• PROBLEM DETAILS: Begin with the line where "<p>5,969,687</p>" appears. Set down that line and the rest of the records below it exactly as given.

• DATA FOR PROCESSING:
────────────────────────────────────────

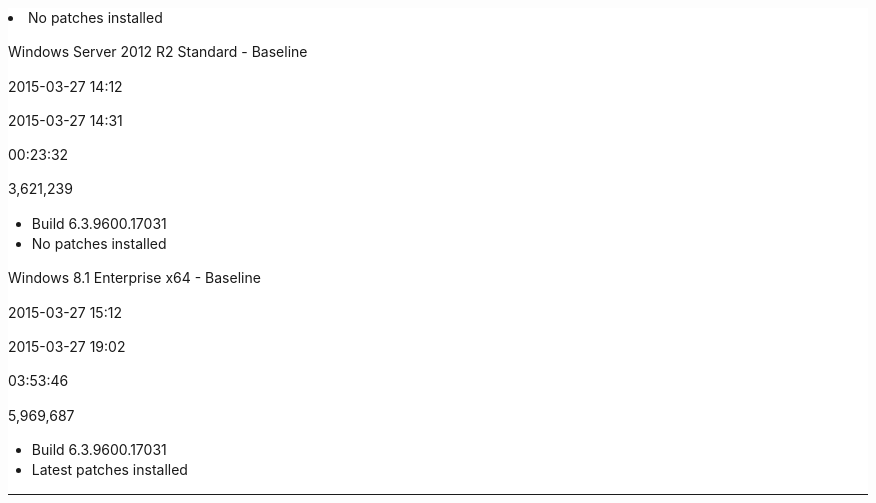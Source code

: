 <li>No patches installed</li>
</ul>
</td>
</tr>
<tr>
<td valign='top'>
<p>Windows Server 2012 R2 Standard - Baseline</p>
</td>
<td valign='top'>
<p>2015-03-27 14:12</p>
</td>
<td valign='top'>
<p>2015-03-27 14:31</p>
</td>
<td valign='top'>
<p>00:23:32</p>
</td>
<td valign='top'>
<p>3,621,239</p>
</td>
<td valign='top'>
<ul>
<li>Build 6.3.9600.17031</li>
<li>No patches installed</li>
</ul>
</td>
</tr>
<tr>
<td valign='top'>
<p>Windows 8.1 Enterprise x64 - Baseline</p>
</td>
<td valign='top'>
<p>2015-03-27 15:12</p>
</td>
<td valign='top'>
<p>2015-03-27 19:02</p>
</td>
<td valign='top'>
<p>03:53:46</p>
</td>
<td valign='top'>
<p>5,969,687</p>
</td>
<td valign='top'>
<ul>
<li>Build 6.3.9600.17031</li>
<li>Latest patches installed</li>
</ul>
</td>
</tr>
</table>

---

────────────────────────────────────────

• REPLY:
<p>5,969,687</p>
</td>
<td valign='top'>
<ul>
<li>Build 6.3.9600.17031</li>
<li>Latest patches installed</li>
</ul>
</td>
</tr>
</table>

---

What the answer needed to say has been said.